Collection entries
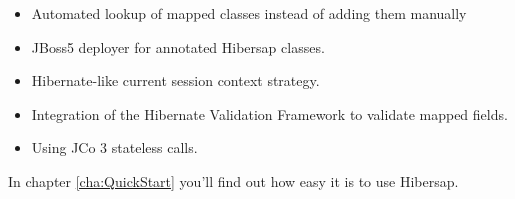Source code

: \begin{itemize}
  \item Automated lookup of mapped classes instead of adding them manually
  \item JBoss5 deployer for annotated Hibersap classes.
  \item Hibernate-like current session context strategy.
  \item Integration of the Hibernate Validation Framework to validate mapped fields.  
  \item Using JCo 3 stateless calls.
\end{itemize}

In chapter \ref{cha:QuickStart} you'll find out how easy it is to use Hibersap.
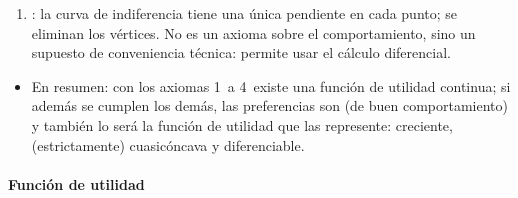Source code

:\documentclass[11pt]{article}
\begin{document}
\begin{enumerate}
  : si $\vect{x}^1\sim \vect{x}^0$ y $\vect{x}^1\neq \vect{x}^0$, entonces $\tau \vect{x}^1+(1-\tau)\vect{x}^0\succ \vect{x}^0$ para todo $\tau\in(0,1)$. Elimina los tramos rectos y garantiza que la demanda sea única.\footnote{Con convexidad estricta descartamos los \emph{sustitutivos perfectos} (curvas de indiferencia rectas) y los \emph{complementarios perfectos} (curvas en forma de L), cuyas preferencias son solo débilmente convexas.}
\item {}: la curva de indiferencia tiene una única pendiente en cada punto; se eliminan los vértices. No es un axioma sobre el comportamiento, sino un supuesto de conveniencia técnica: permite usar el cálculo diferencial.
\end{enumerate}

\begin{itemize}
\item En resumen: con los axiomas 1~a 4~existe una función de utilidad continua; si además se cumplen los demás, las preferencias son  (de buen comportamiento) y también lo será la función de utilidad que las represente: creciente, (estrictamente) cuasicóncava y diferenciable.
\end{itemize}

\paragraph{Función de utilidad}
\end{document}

==

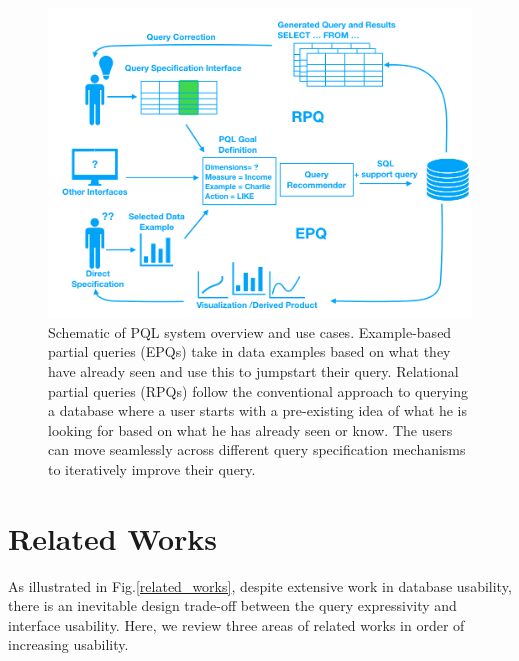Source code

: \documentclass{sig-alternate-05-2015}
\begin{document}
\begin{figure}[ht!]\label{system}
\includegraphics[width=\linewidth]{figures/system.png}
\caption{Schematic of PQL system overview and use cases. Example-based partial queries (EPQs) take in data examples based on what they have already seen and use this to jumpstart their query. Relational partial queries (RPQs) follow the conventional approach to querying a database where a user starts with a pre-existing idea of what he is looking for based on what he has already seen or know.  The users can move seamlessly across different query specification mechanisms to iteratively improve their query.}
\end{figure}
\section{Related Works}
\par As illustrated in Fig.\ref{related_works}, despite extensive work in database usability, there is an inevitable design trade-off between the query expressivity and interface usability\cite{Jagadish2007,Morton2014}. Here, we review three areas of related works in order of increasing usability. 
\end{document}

▸ Task to carry out:
What lines above contain the word "query"? Please copy each one.

▸ Answer box:
\caption{Schematic of PQL system overview and use cases. Example-based partial queries (EPQs) take in data examples based on what they have already seen and use this to jumpstart their query. Relational partial queries (RPQs) follow the conventional approach to querying a database where a user starts with a pre-existing idea of what he is looking for based on what he has already seen or know.  The users can move seamlessly across different query specification mechanisms to iteratively improve their query.}
\par As illustrated in Fig.\ref{related_works}, despite extensive work in database usability, there is an inevitable design trade-off between the query expressivity and interface usability\cite{Jagadish2007,Morton2014}. Here, we review three areas of related works in order of increasing usability. 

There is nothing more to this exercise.